The Zonal geraniums will grow 2 to 3 feet tall and just as wide. In the fall of the year before it gets cold, these plants can be dug up, potted, and brought into the house where it will flower on and off during the winter, depending on how much sun you give them. The more sun they receive the better they will flower and grow. If you feed them regularly they should flower regularly during the winter. In early March cut the plant back by half or to 6 to 8 inches tall and wide. You will have no leaves on the plant, just green sticks and you should also repot the plant at this time to a new pot 2 to 3 inches larger. Add Osmocote fertilizer to the newly potted plant and move the geranium to a brightly lit window, where it will quickly begin to make new branches and foliage.

The pieces you removed from the plant can be rooted at this time with rooting powder and placed in 4 inch pots with fresh potting soil. Each piece should be 4 to 6 inches long, contain only 4 leaves on the cutting and no flower buds. Keep in a bright room but not in direct sun until they form roots in just 7 to 14 days. Keep the soil moist at all times and when the roots begin to form fertilize weekly with "Blooming and Rooting" fertilizer made by Ferti-Lome. Once the cuttings begin to grow and reach 6 inches tall pinch the plant back to 4 inches to encourage branching. If flowers form, remove them so all the energy is used to make new growth and more branches on the plant.

In the garden or in the container be sure to fertilize often. I always use Osmocote pellet fertilizer that will feed the plant for up to 4 months and "Blooming and Rooting" fertilizer every other week all summer long. As the flowers fade be sure to remove them to prevent seed pods to form on the plant. This will encourage more flowers to develop on the plant also. Plants will do best when watered regularly; keep water off the foliage when watering. Insect and disease problems are few unless we get a lot of rainfall and cool temperatures.

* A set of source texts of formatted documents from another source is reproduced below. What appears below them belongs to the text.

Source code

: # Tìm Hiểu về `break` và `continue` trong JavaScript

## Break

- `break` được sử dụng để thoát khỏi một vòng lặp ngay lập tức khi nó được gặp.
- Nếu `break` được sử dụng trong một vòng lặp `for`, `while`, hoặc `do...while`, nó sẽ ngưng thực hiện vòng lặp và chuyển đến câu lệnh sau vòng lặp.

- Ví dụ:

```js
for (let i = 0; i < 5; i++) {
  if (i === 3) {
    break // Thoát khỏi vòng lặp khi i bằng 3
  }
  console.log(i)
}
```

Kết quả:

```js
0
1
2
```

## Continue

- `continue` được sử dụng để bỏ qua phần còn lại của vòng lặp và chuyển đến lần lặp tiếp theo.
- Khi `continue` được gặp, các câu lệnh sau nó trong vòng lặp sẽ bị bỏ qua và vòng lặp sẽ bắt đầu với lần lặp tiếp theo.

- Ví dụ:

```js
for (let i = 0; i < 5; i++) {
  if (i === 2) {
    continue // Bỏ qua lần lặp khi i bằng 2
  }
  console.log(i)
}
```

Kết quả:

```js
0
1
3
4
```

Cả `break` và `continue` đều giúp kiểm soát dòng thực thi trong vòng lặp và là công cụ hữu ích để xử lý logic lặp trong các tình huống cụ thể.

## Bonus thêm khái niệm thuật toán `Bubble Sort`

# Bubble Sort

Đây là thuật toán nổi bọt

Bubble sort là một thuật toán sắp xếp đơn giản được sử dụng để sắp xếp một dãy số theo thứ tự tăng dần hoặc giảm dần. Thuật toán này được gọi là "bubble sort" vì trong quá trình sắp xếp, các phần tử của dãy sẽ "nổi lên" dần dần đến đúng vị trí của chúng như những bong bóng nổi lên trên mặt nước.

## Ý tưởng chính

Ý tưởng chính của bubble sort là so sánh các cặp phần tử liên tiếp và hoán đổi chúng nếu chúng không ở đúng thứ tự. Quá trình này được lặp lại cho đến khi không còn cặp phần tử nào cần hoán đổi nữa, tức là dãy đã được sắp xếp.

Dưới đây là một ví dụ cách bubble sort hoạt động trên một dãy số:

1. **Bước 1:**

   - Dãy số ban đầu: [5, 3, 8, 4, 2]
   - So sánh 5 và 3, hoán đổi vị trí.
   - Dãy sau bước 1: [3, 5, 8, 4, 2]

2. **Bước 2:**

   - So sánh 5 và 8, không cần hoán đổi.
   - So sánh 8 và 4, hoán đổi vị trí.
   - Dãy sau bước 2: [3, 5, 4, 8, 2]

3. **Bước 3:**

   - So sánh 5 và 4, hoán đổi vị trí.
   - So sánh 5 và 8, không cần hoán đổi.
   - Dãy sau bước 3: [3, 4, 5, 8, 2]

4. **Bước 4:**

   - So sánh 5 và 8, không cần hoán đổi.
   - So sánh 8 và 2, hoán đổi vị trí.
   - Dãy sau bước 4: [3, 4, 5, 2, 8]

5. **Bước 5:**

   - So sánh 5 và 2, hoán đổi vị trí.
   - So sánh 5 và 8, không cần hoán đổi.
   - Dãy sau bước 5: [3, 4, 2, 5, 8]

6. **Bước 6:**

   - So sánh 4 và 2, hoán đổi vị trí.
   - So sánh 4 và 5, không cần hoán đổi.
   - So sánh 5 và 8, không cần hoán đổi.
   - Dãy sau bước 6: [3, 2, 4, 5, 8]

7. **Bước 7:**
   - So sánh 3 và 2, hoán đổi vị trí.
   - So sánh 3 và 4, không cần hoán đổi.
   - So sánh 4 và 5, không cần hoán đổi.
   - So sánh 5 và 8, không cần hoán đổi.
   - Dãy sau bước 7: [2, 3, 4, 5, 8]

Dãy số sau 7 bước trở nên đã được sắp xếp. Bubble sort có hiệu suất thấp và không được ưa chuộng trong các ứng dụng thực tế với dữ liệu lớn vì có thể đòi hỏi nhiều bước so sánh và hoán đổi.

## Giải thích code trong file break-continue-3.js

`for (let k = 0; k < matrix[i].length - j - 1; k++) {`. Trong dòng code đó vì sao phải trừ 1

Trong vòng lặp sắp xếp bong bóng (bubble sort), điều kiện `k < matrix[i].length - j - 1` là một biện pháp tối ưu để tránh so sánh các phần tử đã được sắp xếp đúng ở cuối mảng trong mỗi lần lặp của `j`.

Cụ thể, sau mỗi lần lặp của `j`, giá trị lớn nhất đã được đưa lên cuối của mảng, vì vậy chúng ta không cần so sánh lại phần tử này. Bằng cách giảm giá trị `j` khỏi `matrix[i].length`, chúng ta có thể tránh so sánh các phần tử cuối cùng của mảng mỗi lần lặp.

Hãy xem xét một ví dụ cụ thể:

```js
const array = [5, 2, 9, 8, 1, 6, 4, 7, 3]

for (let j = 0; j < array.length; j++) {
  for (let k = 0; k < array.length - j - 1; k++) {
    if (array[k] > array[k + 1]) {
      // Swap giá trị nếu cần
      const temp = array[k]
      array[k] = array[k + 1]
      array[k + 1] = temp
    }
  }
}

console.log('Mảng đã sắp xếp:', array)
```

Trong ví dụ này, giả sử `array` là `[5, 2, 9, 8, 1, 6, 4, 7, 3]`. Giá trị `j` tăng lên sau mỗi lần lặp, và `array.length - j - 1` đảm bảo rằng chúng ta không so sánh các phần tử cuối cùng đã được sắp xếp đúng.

Today you can find new variegated varieties of Zonal geraniums with white, pink, or red flowers and foliage in all color combinations. These variegated foliage type Geraniums do not have as large a flower or as many flowers as the green leaf types but they are very nice in a container or the garden. One of my favorite unusual Zonal Geranium is the "Rose Bud" geranium, with its double petal flowers that grow round like a flower bud not yet opened. The flower cluster will grow 3 to 4 inches round, come in shades of pink, and last on the plant for 2 weeks or more. The foliage is pale green in color, smooth with no hair on the leaf like most Zonal types and the flowers will continue all summer long.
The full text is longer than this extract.